- Goal of the exercise
Copy out the lines below that hold the word "begin".

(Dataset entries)

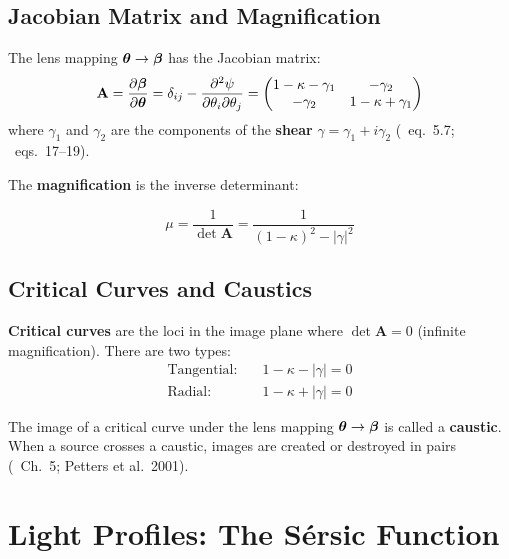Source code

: \documentclass[11pt, letterpaper]{article}
\begin{document}
\subsection{Jacobian Matrix and Magnification}

The lens mapping $\vtheta \to \vbeta$ has the Jacobian matrix:
\begin{equation}
\mathbf{A} = \frac{\partial \vbeta}{\partial \vtheta}
= \delta_{ij} - \frac{\partial^2 \psi}{\partial \theta_i \partial \theta_j}
= \begin{pmatrix}
1 - \kappa - \gamma_1 & -\gamma_2 \\
-\gamma_2 & 1 - \kappa + \gamma_1
\end{pmatrix}
\label{eq:jacobian}
\end{equation}
where $\gamma_1$ and $\gamma_2$ are the components of the \textbf{shear}
$\gamma = \gamma_1 + i\gamma_2$ (\CK\ eq.~5.7; \NB\ eqs.~17--19).

The \textbf{magnification} is the inverse determinant:
\begin{keyresult}
\begin{equation}
\mu = \frac{1}{\det \mathbf{A}} = \frac{1}{(1-\kappa)^2 - |\gamma|^2}
\label{eq:magnification}
\end{equation}
\end{keyresult}

\subsection{Critical Curves and Caustics}

\textbf{Critical curves} are the loci in the image plane where
$\det \mathbf{A} = 0$ (infinite magnification). There are two types:
\begin{align}
\text{Tangential:}\quad & 1 - \kappa - |\gamma| = 0 \label{eq:tangential-cc} \\
\text{Radial:}\quad     & 1 - \kappa + |\gamma| = 0 \label{eq:radial-cc}
\end{align}

The image of a critical curve under the lens mapping $\vtheta \to \vbeta$
is called a \textbf{caustic}. When a source crosses a caustic, images are
created or destroyed in pairs (\CK\ Ch.~5; Petters et al.\ 2001).

\section{Light Profiles: The S\'ersic Function}
\label{sec:sersic}
\end{document}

- Problem solution
\begin{document}
\begin{equation}
= \begin{pmatrix}
\begin{keyresult}
\begin{equation}
\begin{align}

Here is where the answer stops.